▶ _What to work on_: Copy out, exactly and with nothing else, the stretch of lines that starts at the line containing "- [See Kube-router" and finishes at the end of the data.

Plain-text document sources
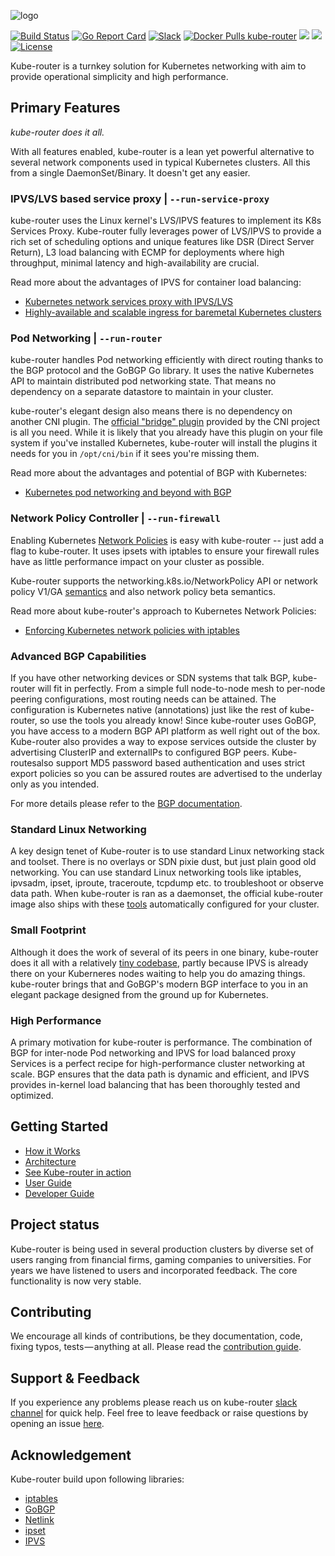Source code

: <!-- markdownlint-disable-next-line first-line-heading -->
![logo](https://cdn.rawgit.com/cloudnativelabs/kube-router/64f7700e/Documentation/img/logo-full.svg)

[![Build Status](https://github.com/cloudnativelabs/kube-router/actions/workflows/ci.yml/badge.svg?branch=master)](https://github.com/cloudnativelabs/kube-router/actions/workflows/ci.yml?query=branch%3Amaster)
[![Go Report Card](https://goreportcard.com/badge/github.com/cloudnativelabs/kube-router)](https://goreportcard.com/report/github.com/cloudnativelabs/kube-router)
[![Slack](https://img.shields.io/badge/slack-join%20chat%20%E2%86%92-e01563.svg)](https://kubernetes.slack.com/messages/C8DCQGTSB/)
[![Docker Pulls kube-router](https://img.shields.io/docker/pulls/cloudnativelabs/kube-router.svg?label=docker+pulls)](https://hub.docker.com/r/cloudnativelabs/kube-router/)
[![](https://images.microbadger.com/badges/image/cloudnativelabs/kube-router.svg)](https://microbadger.com/images/cloudnativelabs/kube-router)
[![](https://img.shields.io/github/release/cloudnativelabs/kube-router/all.svg?style=flat-square)](https://github.com/cloudnativelabs/kube-router/releases)
[![License](https://img.shields.io/badge/License-Apache%202.0-blue.svg)](https://opensource.org/licenses/Apache-2.0)

Kube-router is a turnkey solution for Kubernetes networking with aim to provide operational simplicity and high performance.

## Primary Features

*kube-router does it all.*

With all features enabled, kube-router is a lean yet powerful alternative to
several network components used in typical Kubernetes clusters. All this from a
single DaemonSet/Binary. It doesn't get any easier.

### IPVS/LVS based service proxy | `--run-service-proxy`

kube-router uses the Linux kernel's LVS/IPVS features to implement its K8s Services Proxy. Kube-router fully leverages
power of LVS/IPVS to provide a rich set of scheduling options and unique features like DSR (Direct Server Return), L3
load balancing with ECMP for deployments where high throughput, minimal latency and high-availability are crucial.

Read more about the advantages of IPVS for container load balancing:

- [Kubernetes network services proxy with IPVS/LVS](https://cloudnativelabs.github.io/post/2017-05-10-kube-network-service-proxy/)
- [Highly-available and scalable ingress for baremetal Kubernetes clusters](https://cloudnativelabs.github.io/post/2017-11-01-kube-high-available-ingress/)

### Pod Networking | `--run-router`

kube-router handles Pod networking efficiently with direct routing thanks to the BGP protocol and the GoBGP Go library.
It uses the native Kubernetes API to maintain distributed pod networking state. That means no dependency on a separate
datastore to maintain in your cluster.

kube-router's elegant design also means there is no dependency on another CNI
plugin. The
[official "bridge" plugin](https://github.com/containernetworking/plugins/tree/master/plugins/main/bridge)
provided by the CNI project is all you need. While it is likely that you already have this plugin on your file system
if you've installed Kubernetes, kube-router will install the plugins it needs for you in `/opt/cni/bin` if it sees
you're missing them.

Read more about the advantages and potential of BGP with Kubernetes:

- [Kubernetes pod networking and beyond with BGP](https://cloudnativelabs.github.io/post/2017-05-22-kube-pod-networking)

### Network Policy Controller | `--run-firewall`

Enabling Kubernetes [Network Policies](https://kubernetes.io/docs/concepts/services-networking/network-policies/)
is easy with kube-router -- just add a flag to kube-router. It uses ipsets with
iptables to ensure your firewall rules have as little performance impact on your
cluster as possible.

Kube-router supports the networking.k8s.io/NetworkPolicy API or network policy V1/GA
[semantics](https://github.com/kubernetes/kubernetes/pull/39164#issue-197243974) and also network policy beta semantics.

Read more about kube-router's approach to Kubernetes Network Policies:

- [Enforcing Kubernetes network policies with iptables](https://cloudnativelabs.github.io/post/2017-05-1-kube-network-policies/)

### Advanced BGP Capabilities

If you have other networking devices or SDN systems that talk BGP, kube-router will fit in perfectly. From a simple full
node-to-node mesh to per-node peering configurations, most routing needs can be attained. The configuration is
Kubernetes native (annotations) just like the rest of kube-router, so use the tools you already know! Since kube-router
uses GoBGP, you have access to a modern BGP API platform as well right out of the box. Kube-router also provides a way
to expose services outside the cluster by advertising ClusterIP and externalIPs to configured BGP peers. Kube-routesalso
support MD5 password based authentication and uses strict export policies so you can be assured routes are advertised to
the underlay only as you intended.

For more details please refer to the [BGP documentation](docs/bgp.md).

### Standard Linux Networking

A key design tenet of Kube-router is to use standard Linux networking stack and toolset. There is no overlays or SDN
pixie dust, but just plain good old networking. You can use standard Linux networking tools like iptables, ipvsadm,
ipset, iproute, traceroute, tcpdump etc. to troubleshoot or observe data path. When kube-router is ran as a daemonset,
the official kube-router image also ships with these [tools](./docs/pod-toolbox.md#pod-toolbox) automatically configured
for your cluster.

### Small Footprint

Although it does the work of several of its peers in one binary, kube-router does it all with a relatively
[tiny codebase](https://github.com/cloudnativelabs/kube-router/tree/master/pkg/controllers), partly because IPVS is
already there on your Kuberneres nodes waiting to help you do amazing things. kube-router brings that and GoBGP's modern
BGP interface to you in an elegant package designed from the ground up for Kubernetes.

### High Performance

A primary motivation for kube-router is performance. The combination of BGP for inter-node Pod networking and IPVS for
load balanced proxy Services is a perfect recipe for high-performance cluster networking at scale. BGP ensures that the
data path is dynamic and efficient, and IPVS provides in-kernel load balancing that has been thoroughly tested and
optimized.

## Getting Started

- [How it Works](./docs/how-it-works.md)
- [Architecture](./docs/architecture.md)
- [See Kube-router in action](./docs/see-it-in-action.md)
- [User Guide](./docs/user-guide.md)
- [Developer Guide](./docs/developing.md)

## Project status

Kube-router is being used in several production clusters by diverse set of users ranging from financial firms, gaming
companies to universities. For years we have listened to users and incorporated feedback. The core functionality is now
very stable.

## Contributing

We encourage all kinds of contributions, be they documentation, code, fixing
typos, tests — anything at all. Please read the [contribution guide](./CONTRIBUTING.md).

## Support & Feedback

If you experience any problems please reach us on kube-router [slack channel](https://kubernetes.slack.com/messages/C8DCQGTSB/)
for quick help. Feel free to leave feedback or raise questions by opening an issue [here](https://github.com/cloudnativelabs/kube-router/issues).

## Acknowledgement

Kube-router build upon following libraries:

- [iptables](https://github.com/coreos/go-iptables)
- [GoBGP](https://github.com/osrg/gobgp)
- [Netlink](https://github.com/vishvananda/netlink)
- [ipset](https://github.com/janeczku/go-ipset)
- [IPVS](https://github.com/docker/libnetwork/)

▶ _Exercise response_:
- [See Kube-router in action](./docs/see-it-in-action.md)
- [User Guide](./docs/user-guide.md)
- [Developer Guide](./docs/developing.md)

## Project status

Kube-router is being used in several production clusters by diverse set of users ranging from financial firms, gaming
companies to universities. For years we have listened to users and incorporated feedback. The core functionality is now
very stable.

## Contributing

We encourage all kinds of contributions, be they documentation, code, fixing
typos, tests — anything at all. Please read the [contribution guide](./CONTRIBUTING.md).

## Support & Feedback

If you experience any problems please reach us on kube-router [slack channel](https://kubernetes.slack.com/messages/C8DCQGTSB/)
for quick help. Feel free to leave feedback or raise questions by opening an issue [here](https://github.com/cloudnativelabs/kube-router/issues).

## Acknowledgement

Kube-router build upon following libraries:

- [iptables](https://github.com/coreos/go-iptables)
- [GoBGP](https://github.com/osrg/gobgp)
- [Netlink](https://github.com/vishvananda/netlink)
- [ipset](https://github.com/janeczku/go-ipset)
- [IPVS](https://github.com/docker/libnetwork/)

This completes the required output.